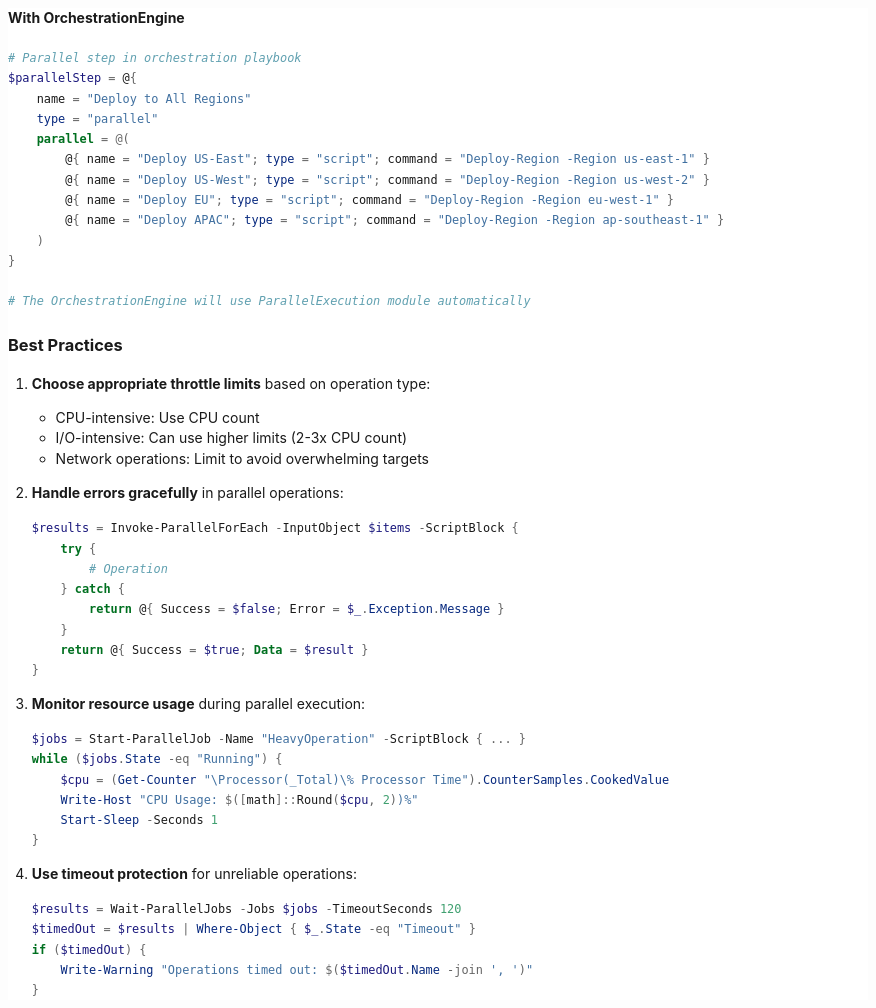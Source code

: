 #### With OrchestrationEngine
```powershell
# Parallel step in orchestration playbook
$parallelStep = @{
    name = "Deploy to All Regions"
    type = "parallel"
    parallel = @(
        @{ name = "Deploy US-East"; type = "script"; command = "Deploy-Region -Region us-east-1" }
        @{ name = "Deploy US-West"; type = "script"; command = "Deploy-Region -Region us-west-2" }
        @{ name = "Deploy EU"; type = "script"; command = "Deploy-Region -Region eu-west-1" }
        @{ name = "Deploy APAC"; type = "script"; command = "Deploy-Region -Region ap-southeast-1" }
    )
}

# The OrchestrationEngine will use ParallelExecution module automatically
```

### Best Practices

1. **Choose appropriate throttle limits** based on operation type:
   - CPU-intensive: Use CPU count
   - I/O-intensive: Can use higher limits (2-3x CPU count)
   - Network operations: Limit to avoid overwhelming targets

2. **Handle errors gracefully** in parallel operations:
   ```powershell
   $results = Invoke-ParallelForEach -InputObject $items -ScriptBlock {
       try {
           # Operation
       } catch {
           return @{ Success = $false; Error = $_.Exception.Message }
       }
       return @{ Success = $true; Data = $result }
   }
   ```

3. **Monitor resource usage** during parallel execution:
   ```powershell
   $jobs = Start-ParallelJob -Name "HeavyOperation" -ScriptBlock { ... }
   while ($jobs.State -eq "Running") {
       $cpu = (Get-Counter "\Processor(_Total)\% Processor Time").CounterSamples.CookedValue
       Write-Host "CPU Usage: $([math]::Round($cpu, 2))%"
       Start-Sleep -Seconds 1
   }
   ```

4. **Use timeout protection** for unreliable operations:
   ```powershell
   $results = Wait-ParallelJobs -Jobs $jobs -TimeoutSeconds 120
   $timedOut = $results | Where-Object { $_.State -eq "Timeout" }
   if ($timedOut) {
       Write-Warning "Operations timed out: $($timedOut.Name -join ', ')"
   }
   ```
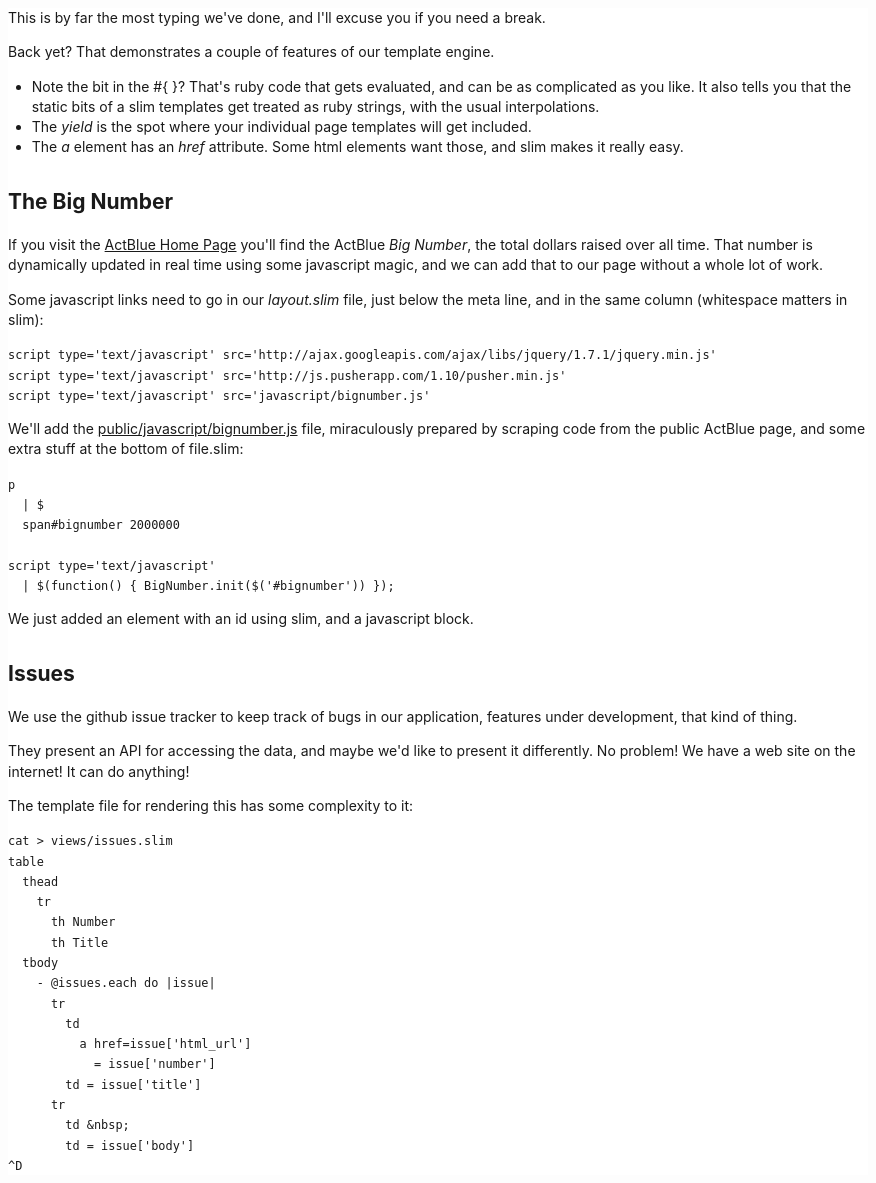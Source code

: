This is by far the most typing we've done, and I'll excuse you if you need a break.

Back yet?  That demonstrates a couple of features of our template engine.  

* Note the bit in the #{ }?  That's ruby code that gets evaluated, and can be as complicated as you like.  It also tells you that the static bits of a slim templates get treated as ruby strings, with the usual interpolations.
* The _yield_ is the spot where your individual page templates will get included.
* The _a_ element has an _href_ attribute.  Some html elements want those, and slim makes it really easy.

## The Big Number ##

If you visit the [ActBlue Home Page](https://secure.actblue.com) you'll find the ActBlue *Big Number*, the total dollars raised over all time.  That number is dynamically updated in real time using some javascript magic, and we can add that to our page without a whole lot of work.

Some javascript links need to go in our _layout.slim_ file, just below the meta line, and in the same column (whitespace matters in slim):

    script type='text/javascript' src='http://ajax.googleapis.com/ajax/libs/jquery/1.7.1/jquery.min.js'
    script type='text/javascript' src='http://js.pusherapp.com/1.10/pusher.min.js'
    script type='text/javascript' src='javascript/bignumber.js'

We'll add the [public/javascript/bignumber.js](https://raw.github.com/cluesque/simplest-sinatra-heroku/master/public/javascript/bignumber.js) file, miraculously prepared by scraping code from the public ActBlue page, and some extra stuff at the bottom of file.slim:

    p
      | $
      span#bignumber 2000000
      
    script type='text/javascript'
      | $(function() { BigNumber.init($('#bignumber')) });

We just added an element with an id using slim, and a javascript block.

## Issues ##

We use the github issue tracker to keep track of bugs in our application, features under development, that kind of thing.

They present an API for accessing the data, and maybe we'd like to present it differently. No problem! We have a web site on the internet! It can do anything!

The template file for rendering this has some complexity to it:

    cat > views/issues.slim
    table
      thead
        tr
          th Number
          th Title
      tbody
        - @issues.each do |issue|
          tr
            td
              a href=issue['html_url']
                = issue['number']
            td = issue['title']
          tr
            td &nbsp;
            td = issue['body']
    ^D
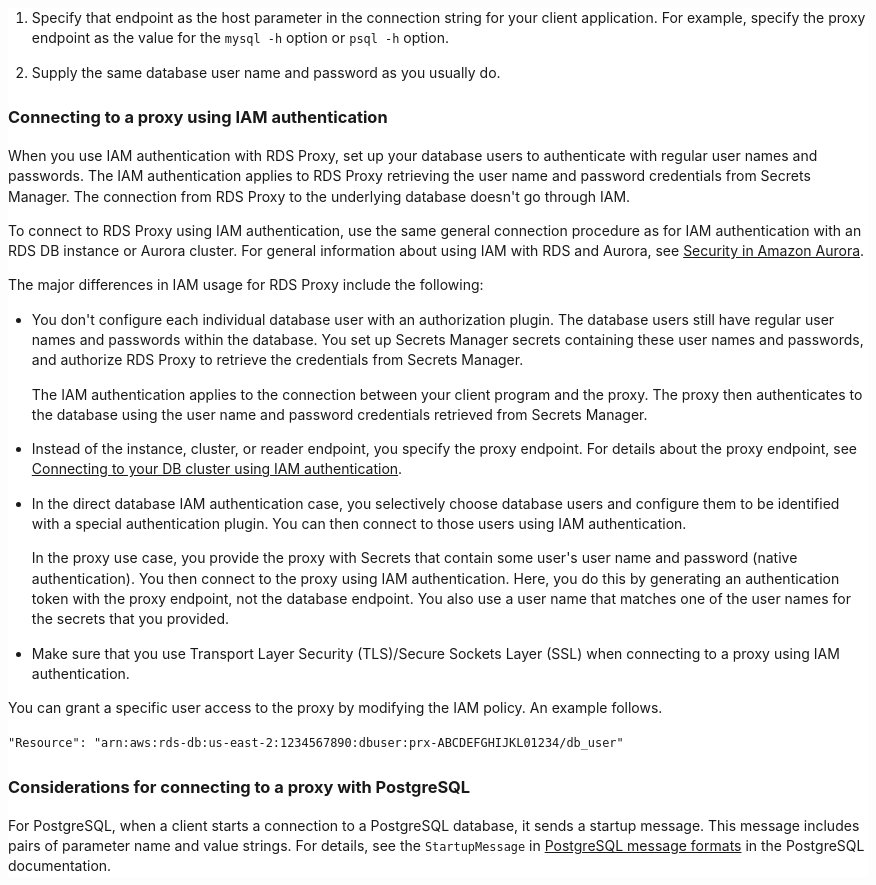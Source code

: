 
1.  Specify that endpoint as the host parameter in the connection string for your client application\. For example, specify the proxy endpoint as the value for the `mysql -h` option or `psql -h` option\. 

1.  Supply the same database user name and password as you usually do\. 

### Connecting to a proxy using IAM authentication<a name="rds-proxy-connecting-iam"></a>

 When you use IAM authentication with RDS Proxy, set up your database users to authenticate with regular user names and passwords\. The IAM authentication applies to RDS Proxy retrieving the user name and password credentials from Secrets Manager\. The connection from RDS Proxy to the underlying database doesn't go through IAM\. 

 To connect to RDS Proxy using IAM authentication, use the same general connection procedure as for IAM authentication with an RDS DB instance or Aurora cluster\. For general information about using IAM with RDS and Aurora, see [Security in Amazon Aurora](UsingWithRDS.md)\. 

 The major differences in IAM usage for RDS Proxy include the following: 
+  You don't configure each individual database user with an authorization plugin\. The database users still have regular user names and passwords within the database\. You set up Secrets Manager secrets containing these user names and passwords, and authorize RDS Proxy to retrieve the credentials from Secrets Manager\. 

   The IAM authentication applies to the connection between your client program and the proxy\. The proxy then authenticates to the database using the user name and password credentials retrieved from Secrets Manager\. 
+  Instead of the instance, cluster, or reader endpoint, you specify the proxy endpoint\. For details about the proxy endpoint, see [Connecting to your DB cluster using IAM authentication](UsingWithRDS.IAMDBAuth.Connecting.md)\. 
+  In the direct database IAM authentication case, you selectively choose database users and configure them to be identified with a special authentication plugin\. You can then connect to those users using IAM authentication\. 

   In the proxy use case, you provide the proxy with Secrets that contain some user's user name and password \(native authentication\)\. You then connect to the proxy using IAM authentication\. Here, you do this by generating an authentication token with the proxy endpoint, not the database endpoint\. You also use a user name that matches one of the user names for the secrets that you provided\. 
+  Make sure that you use Transport Layer Security \(TLS\)/Secure Sockets Layer \(SSL\) when connecting to a proxy using IAM authentication\. 

 You can grant a specific user access to the proxy by modifying the IAM policy\. An example follows\. 

```
"Resource": "arn:aws:rds-db:us-east-2:1234567890:dbuser:prx-ABCDEFGHIJKL01234/db_user"
```

### Considerations for connecting to a proxy with PostgreSQL<a name="rds-proxy-connecting-postgresql"></a>

 For PostgreSQL, when a client starts a connection to a PostgreSQL database, it sends a startup message\. This message includes pairs of parameter name and value strings\. For details, see the `StartupMessage` in [PostgreSQL message formats](https://www.postgresql.org/docs/current/protocol-message-formats.html) in the PostgreSQL documentation\. 
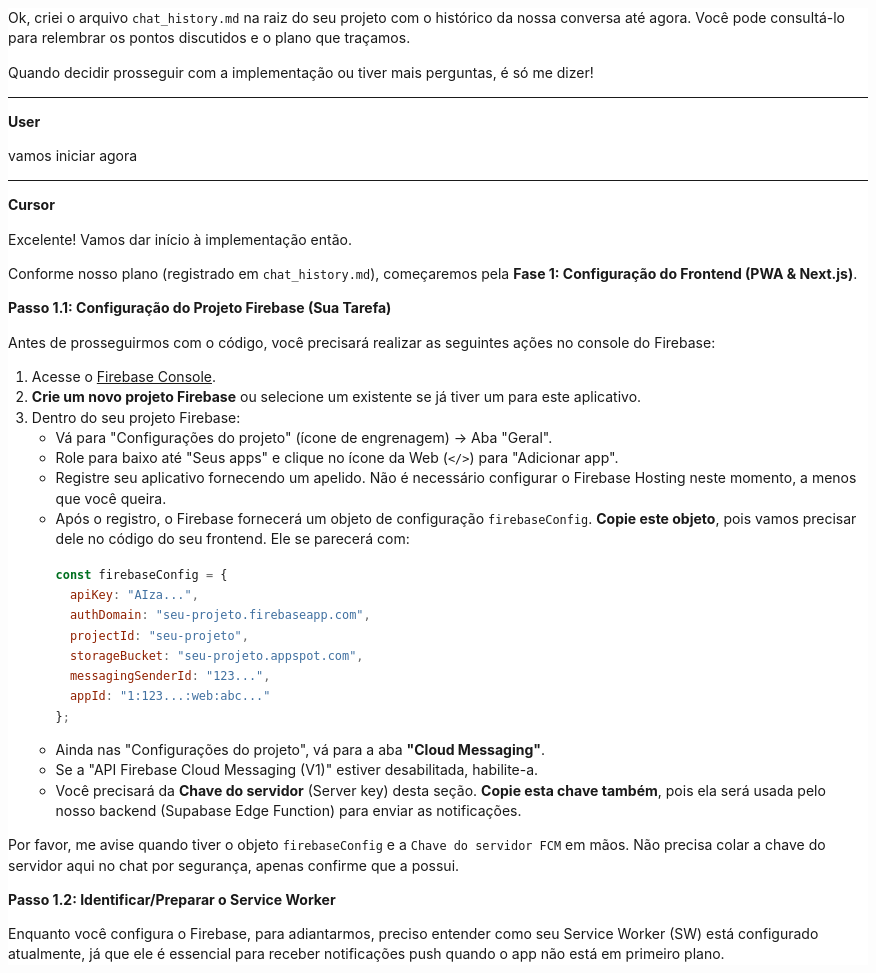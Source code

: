 Ok, criei o arquivo `chat_history.md` na raiz do seu projeto com o histórico da nossa conversa até agora. Você pode consultá-lo para relembrar os pontos discutidos e o plano que traçamos.

Quando decidir prosseguir com a implementação ou tiver mais perguntas, é só me dizer!

---

**User**

vamos iniciar agora

---

**Cursor**

Excelente! Vamos dar início à implementação então.

Conforme nosso plano (registrado em `chat_history.md`), começaremos pela **Fase 1: Configuração do Frontend (PWA & Next.js)**.

**Passo 1.1: Configuração do Projeto Firebase (Sua Tarefa)**

Antes de prosseguirmos com o código, você precisará realizar as seguintes ações no console do Firebase:

1.  Acesse o [Firebase Console](https://console.firebase.google.com/).
2.  **Crie um novo projeto Firebase** ou selecione um existente se já tiver um para este aplicativo.
3.  Dentro do seu projeto Firebase:
    *   Vá para "Configurações do projeto" (ícone de engrenagem) -> Aba "Geral".
    *   Role para baixo até "Seus apps" e clique no ícone da Web (`</>`) para "Adicionar app".
    *   Registre seu aplicativo fornecendo um apelido. Não é necessário configurar o Firebase Hosting neste momento, a menos que você queira.
    *   Após o registro, o Firebase fornecerá um objeto de configuração `firebaseConfig`. **Copie este objeto**, pois vamos precisar dele no código do seu frontend. Ele se parecerá com:
        ```javascript
        const firebaseConfig = {
          apiKey: "AIza...",
          authDomain: "seu-projeto.firebaseapp.com",
          projectId: "seu-projeto",
          storageBucket: "seu-projeto.appspot.com",
          messagingSenderId: "123...",
          appId: "1:123...:web:abc..."
        };
        ```
    *   Ainda nas "Configurações do projeto", vá para a aba **"Cloud Messaging"**.
    *   Se a "API Firebase Cloud Messaging (V1)" estiver desabilitada, habilite-a.
    *   Você precisará da **Chave do servidor** (Server key) desta seção. **Copie esta chave também**, pois ela será usada pelo nosso backend (Supabase Edge Function) para enviar as notificações.

Por favor, me avise quando tiver o objeto `firebaseConfig` e a `Chave do servidor FCM` em mãos. Não precisa colar a chave do servidor aqui no chat por segurança, apenas confirme que a possui.

**Passo 1.2: Identificar/Preparar o Service Worker**

Enquanto você configura o Firebase, para adiantarmos, preciso entender como seu Service Worker (SW) está configurado atualmente, já que ele é essencial para receber notificações push quando o app não está em primeiro plano.
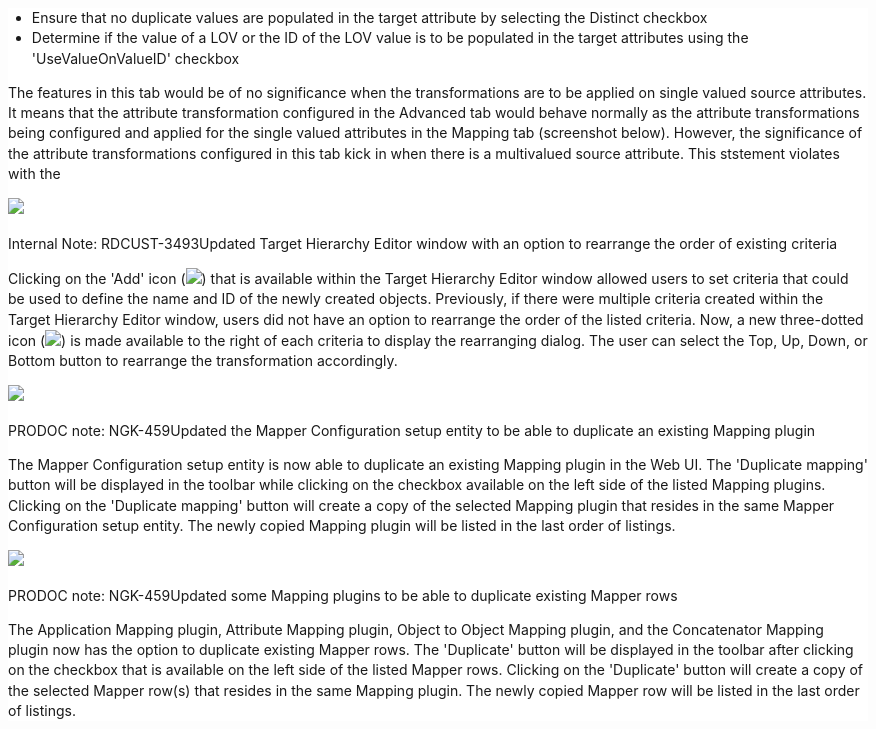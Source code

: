 -   Ensure that no duplicate values are populated in the target
    attribute by selecting the Distinct checkbox
-   Determine if the value of a LOV or the ID of the LOV value is to be
    populated in the target attributes using the \'UseValueOnValueID\'
    checkbox

The features in this tab would be of no significance when the
transformations are to be applied on single valued source attributes. It
means that the attribute transformation configured in the Advanced tab
would behave normally as the attribute transformations being configured
and applied for the single valued attributes in the Mapping tab
(screenshot below). However, the significance of the attribute
transformations configured in this tab kick in when there is a
multivalued source attribute. This ststement violates with the

![](../../Resources/Images/Release%20Notes/9.3mp2/12.png)

Internal Note: RDCUST-3493Updated Target Hierarchy Editor window with an
option to rearrange the order of existing criteria

Clicking on the \'Add\' icon
(![](../../Resources/Images/Data%20Onboarding/165.png)) that is
available within the Target Hierarchy Editor window allowed users to set
criteria that could be used to define the name and ID of the newly
created objects. Previously, if there were multiple criteria created
within the Target Hierarchy Editor window, users did not have an option
to rearrange the order of the listed criteria. Now, a new three-dotted
icon
(![](../../Resources/Images/Data%20Onboarding/three%20dotted%20icon.png))
is made available to the right of each criteria to display the
rearranging dialog. The user can select the Top, Up, Down, or Bottom
button to rearrange the transformation accordingly.

![](../../Resources/Images/Release%20Notes/9.3mp2/5.png)

PRODOC note: NGK-459Updated the Mapper Configuration setup entity to be
able to duplicate an existing Mapping plugin

The Mapper Configuration setup entity is now able to duplicate an
existing Mapping plugin in the Web UI. The \'Duplicate mapping\' button
will be displayed in the toolbar while clicking on the checkbox
available on the left side of the listed Mapping plugins. Clicking on
the \'Duplicate mapping\' button will create a copy of the selected
Mapping plugin that resides in the same Mapper Configuration setup
entity. The newly copied Mapping plugin will be listed in the last order
of listings.

![](../../Resources/Images/Release%20Notes/9.3mp2/8.png)

PRODOC note: NGK-459Updated some Mapping plugins to be able to duplicate
existing Mapper rows

The Application Mapping plugin, Attribute Mapping plugin, Object to
Object Mapping plugin, and the Concatenator Mapping plugin now has the
option to duplicate existing Mapper rows. The \'Duplicate\' button will
be displayed in the toolbar after clicking on the checkbox that is
available on the left side of the listed Mapper rows. Clicking on the
\'Duplicate\' button will create a copy of the selected Mapper row(s)
that resides in the same Mapping plugin. The newly copied Mapper row
will be listed in the last order of listings.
※ ※ ※
**What is needed**. Whenever a line of the records holds the string "limits", pick it out and copy it.

**Expected answer**.
1. **Choose appropriate throttle limits** based on operation type:
   - I/O-intensive: Can use higher limits (2-3x CPU count)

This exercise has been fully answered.